▶ **Try it**: Take the line that contains "Technologies not recommended to be used for new" and every line after it in the material below, and quote them exactly.

▶ **Provided data**:
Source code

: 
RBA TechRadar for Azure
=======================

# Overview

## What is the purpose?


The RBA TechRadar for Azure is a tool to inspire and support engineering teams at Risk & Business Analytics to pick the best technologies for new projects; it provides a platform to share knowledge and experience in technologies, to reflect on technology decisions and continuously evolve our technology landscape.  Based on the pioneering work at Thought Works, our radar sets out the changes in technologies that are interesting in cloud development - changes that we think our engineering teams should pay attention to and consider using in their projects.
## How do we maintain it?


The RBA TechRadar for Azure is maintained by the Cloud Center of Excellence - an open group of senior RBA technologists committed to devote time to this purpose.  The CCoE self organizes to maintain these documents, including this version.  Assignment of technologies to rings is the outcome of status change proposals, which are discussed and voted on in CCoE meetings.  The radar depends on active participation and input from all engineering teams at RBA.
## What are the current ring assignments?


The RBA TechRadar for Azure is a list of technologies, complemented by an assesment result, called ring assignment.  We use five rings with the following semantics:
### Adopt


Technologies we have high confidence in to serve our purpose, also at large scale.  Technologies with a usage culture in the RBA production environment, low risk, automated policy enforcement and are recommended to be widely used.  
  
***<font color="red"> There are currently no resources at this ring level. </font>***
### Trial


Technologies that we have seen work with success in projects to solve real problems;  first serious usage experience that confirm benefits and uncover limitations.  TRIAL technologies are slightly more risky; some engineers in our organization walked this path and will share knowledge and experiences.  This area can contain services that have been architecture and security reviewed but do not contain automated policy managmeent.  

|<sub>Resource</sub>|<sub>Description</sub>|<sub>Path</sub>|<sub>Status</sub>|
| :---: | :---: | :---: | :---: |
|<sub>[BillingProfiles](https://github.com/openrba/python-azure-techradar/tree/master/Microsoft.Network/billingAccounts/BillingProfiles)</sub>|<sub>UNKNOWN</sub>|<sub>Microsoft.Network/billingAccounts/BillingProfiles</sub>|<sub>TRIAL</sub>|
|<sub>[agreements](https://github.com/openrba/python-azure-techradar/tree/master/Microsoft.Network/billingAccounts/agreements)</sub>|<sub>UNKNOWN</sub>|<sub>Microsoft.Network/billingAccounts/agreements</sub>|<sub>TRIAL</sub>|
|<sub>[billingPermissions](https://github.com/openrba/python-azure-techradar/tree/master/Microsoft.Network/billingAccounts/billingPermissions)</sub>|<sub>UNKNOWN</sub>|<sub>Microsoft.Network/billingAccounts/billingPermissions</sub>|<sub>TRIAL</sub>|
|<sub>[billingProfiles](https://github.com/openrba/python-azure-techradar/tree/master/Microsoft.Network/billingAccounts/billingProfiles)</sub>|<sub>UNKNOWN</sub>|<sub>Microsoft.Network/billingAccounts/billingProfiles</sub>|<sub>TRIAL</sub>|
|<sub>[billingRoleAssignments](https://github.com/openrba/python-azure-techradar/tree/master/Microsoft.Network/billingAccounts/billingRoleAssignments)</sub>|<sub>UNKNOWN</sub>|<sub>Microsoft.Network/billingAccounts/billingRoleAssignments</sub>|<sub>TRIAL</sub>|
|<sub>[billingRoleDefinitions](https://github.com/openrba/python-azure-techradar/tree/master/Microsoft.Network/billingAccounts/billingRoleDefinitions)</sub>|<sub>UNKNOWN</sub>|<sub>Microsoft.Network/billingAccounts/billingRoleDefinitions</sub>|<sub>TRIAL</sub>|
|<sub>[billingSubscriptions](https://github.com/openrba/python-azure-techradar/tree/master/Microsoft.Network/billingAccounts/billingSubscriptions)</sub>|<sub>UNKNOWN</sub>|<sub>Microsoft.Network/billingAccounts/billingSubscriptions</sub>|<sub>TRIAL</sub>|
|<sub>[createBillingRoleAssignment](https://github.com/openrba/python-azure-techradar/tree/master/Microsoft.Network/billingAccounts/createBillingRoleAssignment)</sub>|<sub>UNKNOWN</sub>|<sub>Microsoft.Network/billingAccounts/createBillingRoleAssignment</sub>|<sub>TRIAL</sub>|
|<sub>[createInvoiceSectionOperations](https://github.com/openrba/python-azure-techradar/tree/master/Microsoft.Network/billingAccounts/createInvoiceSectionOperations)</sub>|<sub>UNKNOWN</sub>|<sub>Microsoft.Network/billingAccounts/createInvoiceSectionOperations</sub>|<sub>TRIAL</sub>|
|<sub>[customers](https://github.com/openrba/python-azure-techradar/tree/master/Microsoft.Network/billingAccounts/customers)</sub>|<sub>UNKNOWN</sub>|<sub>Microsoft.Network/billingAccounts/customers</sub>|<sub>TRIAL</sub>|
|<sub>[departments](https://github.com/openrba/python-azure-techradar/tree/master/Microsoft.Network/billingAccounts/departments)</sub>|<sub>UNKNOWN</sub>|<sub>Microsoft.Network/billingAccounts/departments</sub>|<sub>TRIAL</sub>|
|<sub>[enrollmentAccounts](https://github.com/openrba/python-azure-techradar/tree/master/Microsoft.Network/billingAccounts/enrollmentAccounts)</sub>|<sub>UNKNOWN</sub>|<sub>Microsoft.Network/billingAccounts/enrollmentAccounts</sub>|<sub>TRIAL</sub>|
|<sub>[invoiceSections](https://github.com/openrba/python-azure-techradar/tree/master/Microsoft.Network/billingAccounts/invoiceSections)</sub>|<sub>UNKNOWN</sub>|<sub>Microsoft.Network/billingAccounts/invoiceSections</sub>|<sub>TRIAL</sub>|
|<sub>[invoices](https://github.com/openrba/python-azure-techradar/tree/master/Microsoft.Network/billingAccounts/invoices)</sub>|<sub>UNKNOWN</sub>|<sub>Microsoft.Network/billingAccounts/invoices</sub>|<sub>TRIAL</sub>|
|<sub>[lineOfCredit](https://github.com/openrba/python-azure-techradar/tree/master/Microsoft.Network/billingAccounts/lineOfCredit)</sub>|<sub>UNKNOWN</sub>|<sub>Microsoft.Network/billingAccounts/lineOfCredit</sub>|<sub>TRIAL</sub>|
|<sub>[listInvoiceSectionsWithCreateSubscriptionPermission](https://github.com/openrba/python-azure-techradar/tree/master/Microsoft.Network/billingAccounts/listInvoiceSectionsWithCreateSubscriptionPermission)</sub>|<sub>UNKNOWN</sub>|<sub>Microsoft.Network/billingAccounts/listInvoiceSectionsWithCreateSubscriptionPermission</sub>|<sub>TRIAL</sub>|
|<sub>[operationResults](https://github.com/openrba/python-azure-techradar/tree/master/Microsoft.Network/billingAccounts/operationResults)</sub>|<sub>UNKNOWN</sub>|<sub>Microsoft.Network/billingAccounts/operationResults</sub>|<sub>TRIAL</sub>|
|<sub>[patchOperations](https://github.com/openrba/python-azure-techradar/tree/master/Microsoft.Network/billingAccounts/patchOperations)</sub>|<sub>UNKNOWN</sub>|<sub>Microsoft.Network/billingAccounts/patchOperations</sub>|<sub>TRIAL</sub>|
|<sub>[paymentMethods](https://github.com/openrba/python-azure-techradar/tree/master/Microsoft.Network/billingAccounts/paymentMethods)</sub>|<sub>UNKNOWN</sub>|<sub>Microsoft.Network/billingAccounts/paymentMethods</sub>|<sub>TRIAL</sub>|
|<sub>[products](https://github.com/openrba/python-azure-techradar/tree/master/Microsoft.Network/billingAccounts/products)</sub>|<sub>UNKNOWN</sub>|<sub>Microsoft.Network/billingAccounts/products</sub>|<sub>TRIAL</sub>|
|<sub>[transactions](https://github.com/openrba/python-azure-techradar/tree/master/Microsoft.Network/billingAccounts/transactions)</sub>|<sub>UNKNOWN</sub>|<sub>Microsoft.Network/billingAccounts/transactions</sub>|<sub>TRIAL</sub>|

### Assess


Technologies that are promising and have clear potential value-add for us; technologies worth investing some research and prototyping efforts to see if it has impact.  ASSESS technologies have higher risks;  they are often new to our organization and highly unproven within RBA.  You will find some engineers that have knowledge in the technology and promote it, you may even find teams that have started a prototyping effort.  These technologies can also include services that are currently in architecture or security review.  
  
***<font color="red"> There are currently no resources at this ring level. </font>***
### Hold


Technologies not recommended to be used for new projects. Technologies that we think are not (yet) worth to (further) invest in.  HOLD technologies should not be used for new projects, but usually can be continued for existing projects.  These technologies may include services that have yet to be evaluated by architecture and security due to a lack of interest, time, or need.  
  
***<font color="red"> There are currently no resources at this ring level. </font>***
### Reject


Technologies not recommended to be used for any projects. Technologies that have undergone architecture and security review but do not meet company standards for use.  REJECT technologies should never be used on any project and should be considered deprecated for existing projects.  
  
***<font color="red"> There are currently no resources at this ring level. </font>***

▶ **Expected answer**:
Technologies not recommended to be used for new projects. Technologies that we think are not (yet) worth to (further) invest in.  HOLD technologies should not be used for new projects, but usually can be continued for existing projects.  These technologies may include services that have yet to be evaluated by architecture and security due to a lack of interest, time, or need.  
  
***<font color="red"> There are currently no resources at this ring level. </font>***
### Reject


Technologies not recommended to be used for any projects. Technologies that have undergone architecture and security review but do not meet company standards for use.  REJECT technologies should never be used on any project and should be considered deprecated for existing projects.  
  
***<font color="red"> There are currently no resources at this ring level. </font>***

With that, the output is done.